In 2014, she founded the Being a Man Festival (BAM), also held in the Southbank Centre, a UK-based festival that addresses the challenges and pressures of masculine identity in the 21st century.

=== Financial education ===
Alongside Olga Miler Christen, Kelly founded Smartpurse Limited in 2019 in order to provide financial advice and education to women.

== Personal life ==
Kelly has a daughter – the poet and playwright Caroline Bird (born 1986) – and two sons, one of whom died young. She married their father, the actor, writer and director Michael Bird (stage name Birch) in 1993.
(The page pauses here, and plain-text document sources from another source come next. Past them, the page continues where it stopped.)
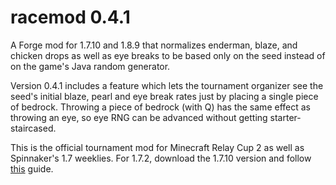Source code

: # racemod 0.4.1
A Forge mod for 1.7.10 and 1.8.9 that normalizes enderman, blaze, and chicken drops as well as eye breaks to be based only on the seed instead of on the game's Java random generator. 

Version 0.4.1 includes a feature which lets the tournament organizer see the seed's initial blaze, pearl and eye break rates just by placing a single piece of bedrock. Throwing a piece of bedrock (with Q) has the same effect as throwing an eye, so eye RNG can be advanced without getting starter-staircased.

This is the official tournament mod for Minecraft Relay Cup 2 as well as Spinnaker's 1.7 weeklies.  For 1.7.2, download the 1.7.10 version and follow [this](https://www.youtube.com/watch?v=jeIc6Vb-u3k) guide.
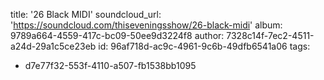 title: '26 Black MIDI'
soundcloud_url: 'https://soundcloud.com/thiseveningsshow/26-black-midi'
album: 9789a664-4559-417c-bc09-50ee9d3224f8
author: 7328c14f-7ec2-4511-a24d-29a1c5ce23eb
id: 96af718d-ac9c-4961-9c6b-49dfb6541a06
tags:
  - d7e77f32-553f-4110-a507-fb1538bb1095
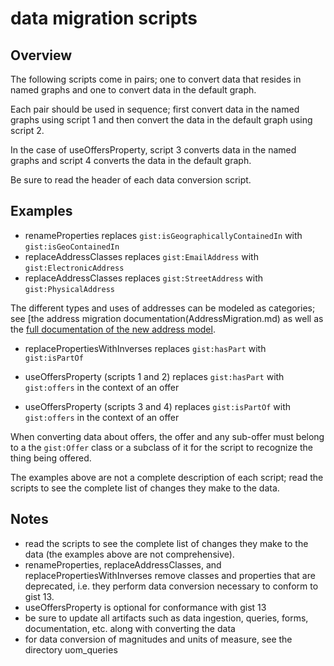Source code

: # data migration scripts

## Overview

The following scripts come in pairs; one to convert data that resides in named graphs and one to convert data in the default graph.

Each pair should be used in sequence; first convert data in the named graphs using script 1 and then convert the data in the default graph using script 2.

In the case of useOffersProperty, script 3 converts data in the named graphs and script 4 converts the data in the default graph.

Be sure to read the header of each data conversion script.

## Examples

- renameProperties replaces `gist:isGeographicallyContainedIn` with `gist:isGeoContainedIn`
- replaceAddressClasses replaces `gist:EmailAddress` with `gist:ElectronicAddress`
- replaceAddressClasses replaces `gist:StreetAddress` with `gist:PhysicalAddress`

The different types and uses of addresses can be modeled as categories; see [the address migration documentation(AddressMigration.md) as well as the [full documentation of the new address model](/docs/model_documentation/AddressGuidance.md).

- replacePropertiesWithInverses replaces `gist:hasPart` with `gist:isPartOf`

- useOffersProperty (scripts 1 and 2) replaces `gist:hasPart` with `gist:offers` in the context of an offer
- useOffersProperty (scripts 3 and 4) replaces `gist:isPartOf` with `gist:offers` in the context of an offer

When converting data about offers, the offer and any sub-offer must belong to a the `gist:Offer` class or a subclass of it for the script to recognize the thing being offered.

The examples above are not a complete description of each script; read the scripts to see the complete list of changes they make to the data.

## Notes

- read the scripts to see the complete list of changes they make to the data (the examples above are not comprehensive).
- renameProperties, replaceAddressClasses, and replacePropertiesWithInverses remove classes and properties that are deprecated, i.e. they perform data conversion necessary to conform to gist 13.
- useOffersProperty is optional for conformance with gist 13
- be sure to update all artifacts such as data ingestion, queries, forms, documentation, etc. along with converting the data
- for data conversion of magnitudes and units of measure, see the directory uom_queries
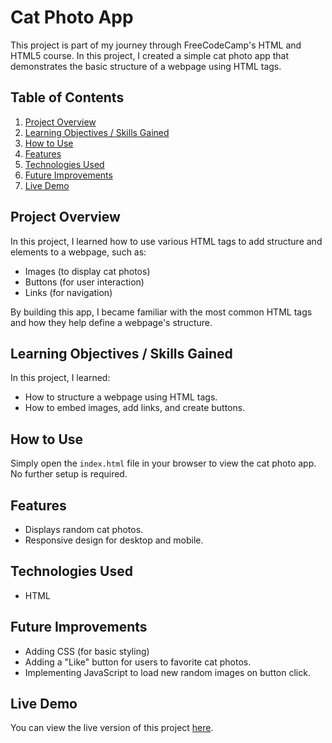 # Cat Photo App

This project is part of my journey through FreeCodeCamp's HTML and HTML5 course. In this project, I created a simple cat photo app that demonstrates the basic structure of a webpage using HTML tags.

## Table of Contents
1. [Project Overview](#project-overview)
2. [Learning Objectives / Skills Gained](#learning-objectives-skills-gained)
3. [How to Use](#how-to-use)
4. [Features](#features)
5. [Technologies Used](#technologies-used)
6. [Future Improvements](#future-improvements)
7. [Live Demo](#live-demo)

## Project Overview
In this project, I learned how to use various HTML tags to add structure and elements to a webpage, such as:

- Images (to display cat photos)
- Buttons (for user interaction)
- Links (for navigation)

By building this app, I became familiar with the most common HTML tags and how they help define a webpage's structure.

## Learning Objectives / Skills Gained
In this project, I learned:
- How to structure a webpage using HTML tags.
- How to embed images, add links, and create buttons.

## How to Use
Simply open the `index.html` file in your browser to view the cat photo app. No further setup is required.

## Features
- Displays random cat photos.
- Responsive design for desktop and mobile.

## Technologies Used
- HTML

## Future Improvements
- Adding CSS (for basic styling)
- Adding a "Like" button for users to favorite cat photos.
- Implementing JavaScript to load new random images on button click.

## Live Demo
You can view the live version of this project [here](https://jesterreyperez.github.io/cat-photo-app/).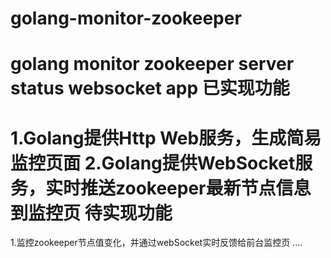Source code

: golang-monitor-zookeeper
===================
golang monitor zookeeper server status websocket app
已实现功能
==================================================
1.Golang提供Http Web服务，生成简易监控页面
2.Golang提供WebSocket服务，实时推送zookeeper最新节点信息到监控页
待实现功能
==================================================
1.监控zookeeper节点值变化，并通过webSocket实时反馈给前台监控页
....
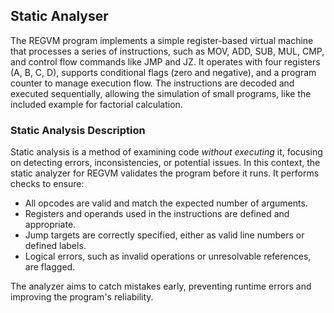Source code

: 
## Static Analyser

The REGVM program implements a simple register-based virtual machine that processes a
series of instructions, such as MOV, ADD, SUB, MUL, CMP, and control flow commands like
JMP and JZ. It operates with four registers (A, B, C, D), supports conditional flags
(zero and negative), and a program counter to manage execution flow. The instructions
are decoded and executed sequentially, allowing the simulation of small programs,
like the included example for factorial calculation.


### Static Analysis Description

Static analysis is a method of examining code *without executing* it, focusing on
detecting errors, inconsistencies, or potential issues. In this context, the static
analyzer for REGVM validates the program before it runs. It performs checks to ensure:

* All opcodes are valid and match the expected number of arguments.
* Registers and operands used in the instructions are defined and appropriate.
* Jump targets are correctly specified, either as valid line numbers or defined labels.
* Logical errors, such as invalid operations or unresolvable references, are flagged.

The analyzer aims to catch mistakes early, preventing runtime errors and improving
the program's reliability.
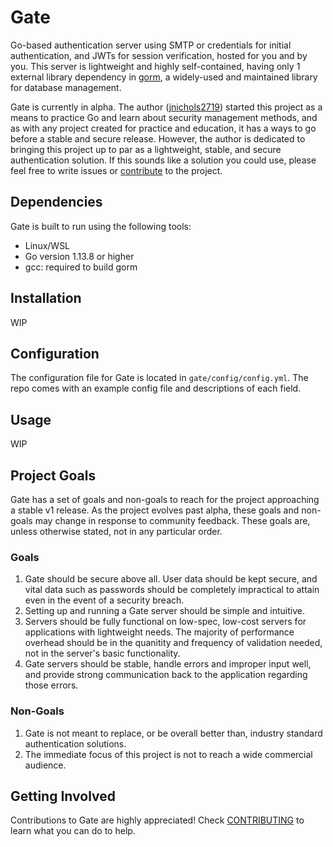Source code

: # Gate

Go-based authentication server using SMTP or credentials for initial authentication, and JWTs for session verification,
hosted for you and by you. This server is lightweight and highly self-contained, having only 1 external library dependency
in [gorm](https://github.com/go-gorm/gorm), a widely-used and maintained library for database management.

Gate is currently in alpha. The author ([jnichols2719](https://github.com/jakenichols2719)) started this project as a 
means to practice Go and learn about security management methods, and as with any project created for practice and education, 
it has a ways to go before a stable and secure release. However, the author is dedicated to bringing this project up to par as a 
lightweight, stable, and secure authentication solution. If this sounds like a solution you could use, please feel free to write issues
or [contribute](CONTRIBUTING.md) to the project.

## Dependencies

Gate is built to run using the following tools:

- Linux/WSL
- Go version 1.13.8 or higher
- gcc: required to build gorm

## Installation

WIP

## Configuration

The configuration file for Gate is located in `gate/config/config.yml`. The repo comes with an example config file and descriptions
of each field.

## Usage

WIP

## Project Goals

Gate has a set of goals and non-goals to reach for the project approaching a stable v1 release. As the project evolves past alpha, these
goals and non-goals may change in response to community feedback. These goals are, unless otherwise stated, not in any particular order.

### Goals

1. Gate should be secure above all. User data should be kept secure, and vital data such as passwords should be completely impractical
to attain even in the event of a security breach.
2. Setting up and running a Gate server should be simple and intuitive.
3. Servers should be fully functional on low-spec, low-cost servers for applications with lightweight needs. The majority of performance
overhead should be in the quanitity and frequency of validation needed, not in the server's basic functionality.
4. Gate servers should be stable, handle errors and improper input well, and provide strong communication back to the application regarding
those errors.

### Non-Goals

1. Gate is not meant to replace, or be overall better than, industry standard authentication solutions.
2. The immediate focus of this project is not to reach a wide commercial audience.

## Getting Involved

Contributions to Gate are highly appreciated! Check [CONTRIBUTING](CONTRIBUTING.md) to learn what you can do to help.

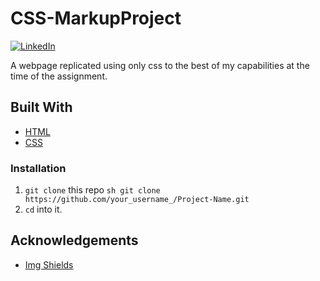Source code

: # CSS-MarkupProject

[![LinkedIn][linkedin-shield]][linkedin-url]

<!-- ABOUT THE PROJECT -->

A webpage replicated using only css to the best of my capabilities at the time of the assignment. 

## Built With

- [HTML](https://www.w3schools.com/html/default.asp)
- [CSS](https://www.w3schools.com/Css/)

### Installation

1. `git clone` this repo
   `sh git clone https://github.com/your_username_/Project-Name.git `
2. `cd` into it.

<!-- ACKNOWLEDGEMENTS -->

## Acknowledgements

- [Img Shields](https://shields.io)

<!-- MARKDOWN LINKS & IMAGES -->

[linkedin-shield]: https://img.shields.io/badge/-LinkedIn-black.svg?style=flat-square&logo=linkedin&colorB=555
[linkedin-url]: https://linkedin.com/in/jeannie-torres/
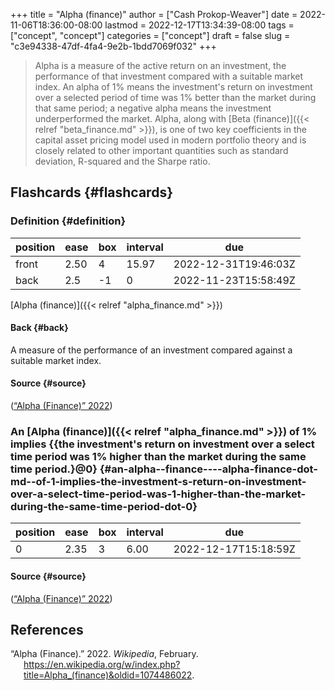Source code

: +++
title = "Alpha (finance)"
author = ["Cash Prokop-Weaver"]
date = 2022-11-06T18:36:00-08:00
lastmod = 2022-12-17T13:34:39-08:00
tags = ["concept", "concept"]
categories = ["concept"]
draft = false
slug = "c3e94338-47df-4fa4-9e2b-1bdd7069f032"
+++

> Alpha is a measure of the active return on an investment, the performance of that investment compared with a suitable market index. An alpha of 1% means the investment's return on investment over a selected period of time was 1% better than the market during that same period; a negative alpha means the investment underperformed the market. Alpha, along with [Beta (finance)]({{< relref "beta_finance.md" >}}), is one of two key coefficients in the capital asset pricing model used in modern portfolio theory and is closely related to other important quantities such as standard deviation, R-squared and the Sharpe ratio.


## Flashcards {#flashcards}


### Definition {#definition}

| position | ease | box | interval | due                  |
|----------|------|-----|----------|----------------------|
| front    | 2.50 | 4   | 15.97    | 2022-12-31T19:46:03Z |
| back     | 2.5  | -1  | 0        | 2022-11-23T15:58:49Z |

[Alpha (finance)]({{< relref "alpha_finance.md" >}})


#### Back {#back}

A measure of the performance of an investment compared against a suitable market index.


#### Source {#source}

(<a href="#citeproc_bib_item_1">“Alpha (Finance)” 2022</a>)


### An [Alpha (finance)]({{< relref "alpha_finance.md" >}}) of 1% implies {{the investment's return on investment over a select time period was 1% higher than the market during the same time period.}@0} {#an-alpha--finance----alpha-finance-dot-md--of-1-implies-the-investment-s-return-on-investment-over-a-select-time-period-was-1-higher-than-the-market-during-the-same-time-period-dot-0}

| position | ease | box | interval | due                  |
|----------|------|-----|----------|----------------------|
| 0        | 2.35 | 3   | 6.00     | 2022-12-17T15:18:59Z |


#### Source {#source}

(<a href="#citeproc_bib_item_1">“Alpha (Finance)” 2022</a>)

## References

<style>.csl-entry{text-indent: -1.5em; margin-left: 1.5em;}</style><div class="csl-bib-body">
  <div class="csl-entry"><a id="citeproc_bib_item_1"></a>“Alpha (Finance).” 2022. <i>Wikipedia</i>, February. <a href="https://en.wikipedia.org/w/index.php?title=Alpha_(finance)&oldid=1074486022">https://en.wikipedia.org/w/index.php?title=Alpha_(finance)&#38;oldid=1074486022</a>.</div>
</div>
==Recognition and awards==
In 2006, Kelly was named number 8 in "Theatreland's top 100 players" by The Independent newspaper.

In October 2012, Kelly was presented with a BASCA Gold Badge Award in recognition of her services to music.

In February 2013, she was assessed as one of the 100 most powerful women in the United Kingdom by Woman's Hour on BBC Radio 4, and also recognized as one of the BBC's 100 Women.

Already Officer of the Order of the British Empire (OBE), she was appointed Commander of the Order of the British Empire (CBE) in the 2015 New Year Honours for services to the arts.

In September 2018, to mark Time Out magazine's 50th anniversary, she was one of 50 people featured as helping to shape London's cultural landscape and "make the city awesome".

Kelly's name is one of those featured on the sculpture Ribbons, unveiled in Leeds in 2024 to commemorate women with links to the city.